Dollar languishes as US Treasury boss seems relaxed on fall
The dollar languished near three-year lows against the euro on Thursday after United States Treasury Secretary Steven Mnuchin doubled down on his view that a weaker US currency is good for the country's economy, at least in the short term.
At a press briefing at the World Economic Forum, Mnuchin did not seek to clarify the previous day's comment that the fall in the value of the dollar was "good" for US exporters.
The view largely breaks with a long-standing policy in which US officials back a strong dollar, and it raised the possibility that the Trump administration may be trying to talk down the currency to give the US economy an edge in trade as part of an 'America First' strategy.
"I thought it was actually balanced and consistent with what I've said before, which is we are not concerned with where the dollar is in the short term as it is a very, very liquid market," Mnuchin said. "We believe in free currencies and that there's both advantages and disadvantages where the dollar is in the short term."

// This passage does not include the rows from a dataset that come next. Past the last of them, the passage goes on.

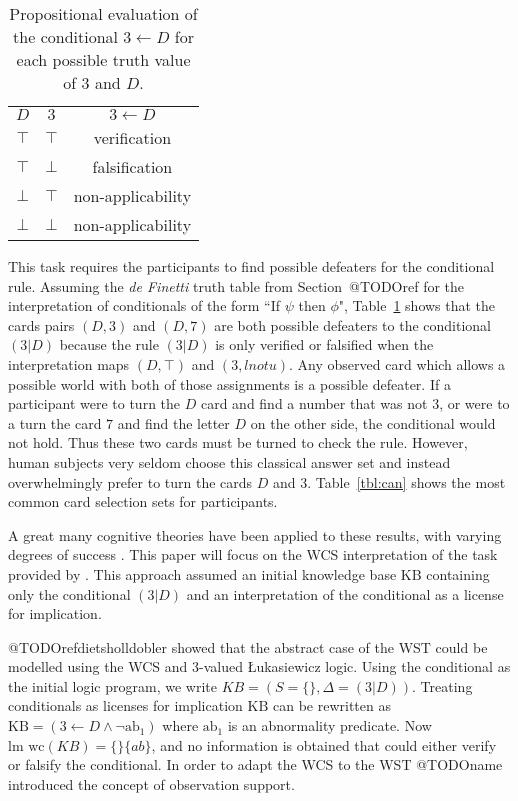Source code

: \begin{table}
\begin{center}


\begin{tabular}{ c c c}
  \textbf{$D$}&  \textbf{$3$}& \textbf{$3\leftarrow D$} \\ 
 $\top$ & $\top$ & verification\\  
 $\top$ & $\bot$ & falsification\\  
 $\bot$ & $\top$ & non-applicability\\
 $\bot$ & $\bot$ & non-applicability
\end{tabular}
\caption{Propositional evaluation of the conditional $3 \leftarrow D$ for each possible truth value of $3$ and $D$.}
\label{tbl:wst_classical}
\end{center}
\end{table}


This task requires the participants to find possible defeaters for the conditional rule. Assuming the \textit{de Finetti} truth table from Section~@TODOref for the interpretation of conditionals of the form ``If $\psi$ then $\phi$", Table~\ref{tbl:wst_classical} shows that the cards pairs $(D,3)$ and $(D,7)$ are both possible defeaters to the conditional $(3|D)$ because the rule $(3|D)$ is only verified or falsified when the interpretation maps $(D,\top)$ and $(3, lnot u)$. Any observed card which allows a possible world with both of those assignments is a possible defeater. If a participant were to turn the $D$ card and find a number that was not $3$, or were to a turn the card $7$ and find the letter $D$ on the other side, the conditional would not hold. Thus these two cards must be turned to check the rule. However, human subjects very seldom choose this classical answer set and instead overwhelmingly prefer to turn the cards $D$ and $3$. Table~\ref{tbl:can} shows the most common card selection sets for participants.

A great many cognitive theories have been applied to these results, with varying degrees of success \cite{ragni2017formal}. This paper will focus on the WCS interpretation of the task provided by \citep{ragni2017wason}. This approach assumed an initial knowledge base $\text{KB}$ containing only the conditional $(3|D)$ and an interpretation of the conditional as a license for implication.

@TODOrefdietsholldobler showed that the abstract case of the WST could be modelled using the WCS and 3-valued \L ukasiewicz logic. Using the conditional as the initial logic program, we write $KB=(S=\{\},\Delta=(3|D))$. Treating conditionals as licenses for implication $\text{KB}$ can be rewritten as $\text{KB}=(3\leftarrow D \land \lnot \text{ab}_1)$ where $\text{ab}_1$ is an abnormality predicate. Now $\textrm{lm wc}(KB)=\{\}\{ab\}$, and no information is obtained that could either verify or falsify the conditional. In order to adapt the WCS to the WST @TODOname introduced the concept of observation support.

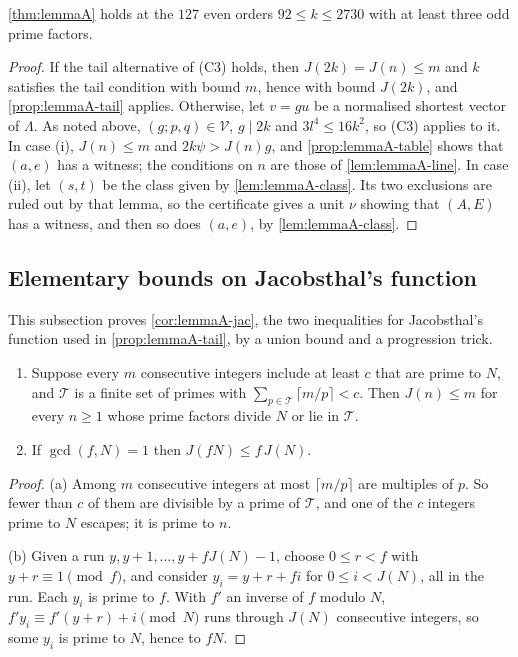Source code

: \begin{proposition}
\label{prop:lemmaA-finite}
\autoref{thm:lemmaA} holds at the $127$ even orders $92\le k\le2730$ with at
least three odd prime factors.
\end{proposition}

\begin{proof}
If the tail alternative of (C3) holds, then $J(2k)=J(n)\le m$ and $k$
satisfies the tail condition with bound $m$, hence with bound $J(2k)$, and
\autoref{prop:lemmaA-tail} applies. Otherwise, let $v=gu$ be a normalised shortest vector of
$\Lambda$. As noted above, $(g;p,q)\in\mathcal V$, $g\mid2k$ and
$3l^4\le16k^2$, so (C3) applies to it. In case (i), $J(n)\le m$ and $2k\psi>J(n)g$, and
\autoref{prop:lemmaA-table} shows that $(a,e)$ has a witness; the conditions on $n$
are those of \autoref{lem:lemmaA-line}. In case (ii), let $(s,t)$ be the
class given by \autoref{lem:lemmaA-class}. Its two exclusions are ruled out
by that lemma, so the certificate gives a unit $\nu$ showing that $(A,E)$ has a
witness, and then so does $(a,e)$, by \autoref{lem:lemmaA-class}.
\end{proof}


\subsection{Elementary bounds on Jacobsthal's function}
\label{app:lemmaA-jacbounds}

This subsection proves \autoref{cor:lemmaA-jac}, the two inequalities for
Jacobsthal's function used in \autoref{prop:lemmaA-tail}, by a union bound and
a progression trick.

\begin{lemma}
\label{lem:lemmaA-jactools}
\begin{enumerate}
\item[(a)] Suppose every $m$ consecutive integers include at least $c$ that
are prime to $N$, and $\mathcal T$ is a finite set of primes with
$\sum_{p\in\mathcal T}\lceil m/p\rceil<c$. Then $J(n)\le m$ for every $n\ge1$
whose prime factors divide $N$ or lie in $\mathcal T$.
\item[(b)] If $\gcd(f,N)=1$ then $J(fN)\le f\,J(N)$.
\end{enumerate}
\end{lemma}

\begin{proof}
(a) Among $m$ consecutive integers at most $\lceil m/p\rceil$ are multiples
of $p$. So fewer than $c$ of them are divisible by a prime of $\mathcal T$,
and one of the $c$ integers prime to $N$ escapes; it is prime to $n$.

(b) Given a run $y,y+1,\dots,y+fJ(N)-1$, choose $0\le r<f$ with
$y+r\equiv1\pmod f$, and consider $y_i=y+r+fi$ for $0\le i<J(N)$, all in the
run. Each $y_i$ is prime to $f$. With $f'$ an inverse of $f$ modulo $N$,
$f'y_i\equiv f'(y+r)+i\pmod N$ runs through $J(N)$ consecutive integers, so
some $y_i$ is prime to $N$, hence to $fN$.
\end{proof}

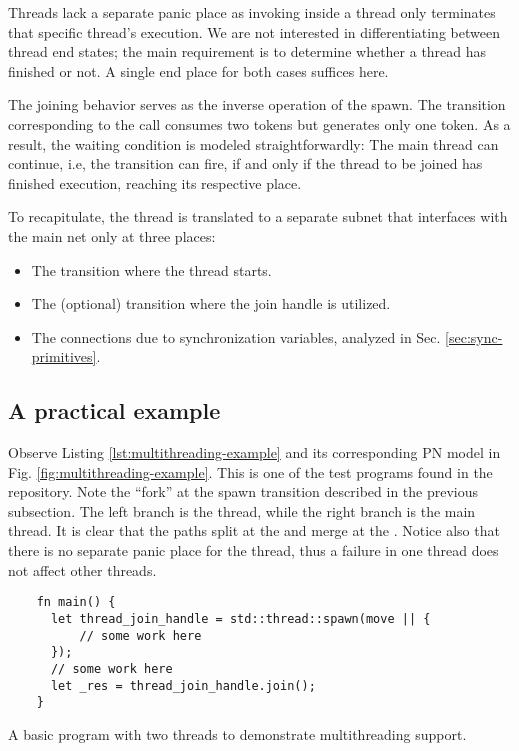 Threads lack a separate panic place
as invoking  inside a thread
only terminates that specific thread's execution.
We are not interested in differentiating between thread end states;
the main requirement is to determine whether a thread has finished or not.
A single end place for both cases suffices here.

The joining behavior serves as the inverse operation of the spawn.
The transition corresponding to the  call consumes two tokens
but generates only one token.
As a result, the waiting condition is modeled straightforwardly:
The main thread can continue, i.e, the  transition can fire,
if and only if the thread to be joined has finished execution,
reaching its respective  place.

To recapitulate, the thread is translated to a separate subnet
that interfaces with the main net only at three places:

\begin{itemize}
  \item The  transition where the thread starts.
  \item The (optional)  transition where the join handle is utilized.
  \item The connections due to synchronization variables, analyzed in Sec. \ref{sec:sync-primitives}.
\end{itemize}

\subsection{A practical example}

Observe Listing \ref{lst:multithreading-example}
and its corresponding \acrshort{PN} model in Fig. \ref{fig:multithreading-example}.
This is one of the test programs found in the repository.
Note the ``fork'' at the spawn transition described in the previous subsection.
The left branch is the thread, while the right branch is the main thread.
It is clear that the paths split at the  and merge
at the .
Notice also that there is no separate panic place for the thread,
thus a failure in one thread does not affect other threads.

\begin{listing}[!htb]
  \begin{verbatim}
    fn main() {
      let thread_join_handle = std::thread::spawn(move || {
          // some work here
      });
      // some work here
      let _res = thread_join_handle.join();
    }  
  \end{verbatim}
  \caption{A basic program with two threads to demonstrate multithreading support.}
  \label{lst:multithreading-example}
\end{listing}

Mnuchin's comment on Wednesday prompted one of the biggest daily falls in the dollar in years. The euro hit a three-year high against the dollar and briefly rallied again on Thursday, hitting US$1.2461. It later eased back slightly to trade flat at US$1.2400.
Many in the markets think that Mnuchin has effectively ditched any idea of a "strong dollar" policy, which has been the mantra - publicly at least - of most treasury secretaries for about 20 years. A lower currency makes US products more competitive in international markets, though it does have the potential to stoke inflation by pushing up import costs.
Simon Derrick, chief currency strategist at BNY Mellon, said no US treasury secretary in the past 15 years or so "has been quite so blunt in highlighting the advantages of a weaker currency."
Mnuchin said the US is not seeking to use the currency as a weapon in any trade war, but that the US government will do all it can to bolster US business.
"We want free and fair and reciprocal trade," he said. "We are not looking to get into trade wars. On the other hand, we are looking to defend America's interests."
In the longer term, Mnuchin said, the US currency's value will reflect the underlying strength of the US economy.
"What's good for the United States is good for the rest of the world in terms of growth," Mnuchin said. "The agenda is gonna be [that] the US is open for business, that the new tax law, the tax cuts, makes investing in the United States very attractive, the ability to move manufacturing jobs to the United States and the opportunities in the United States."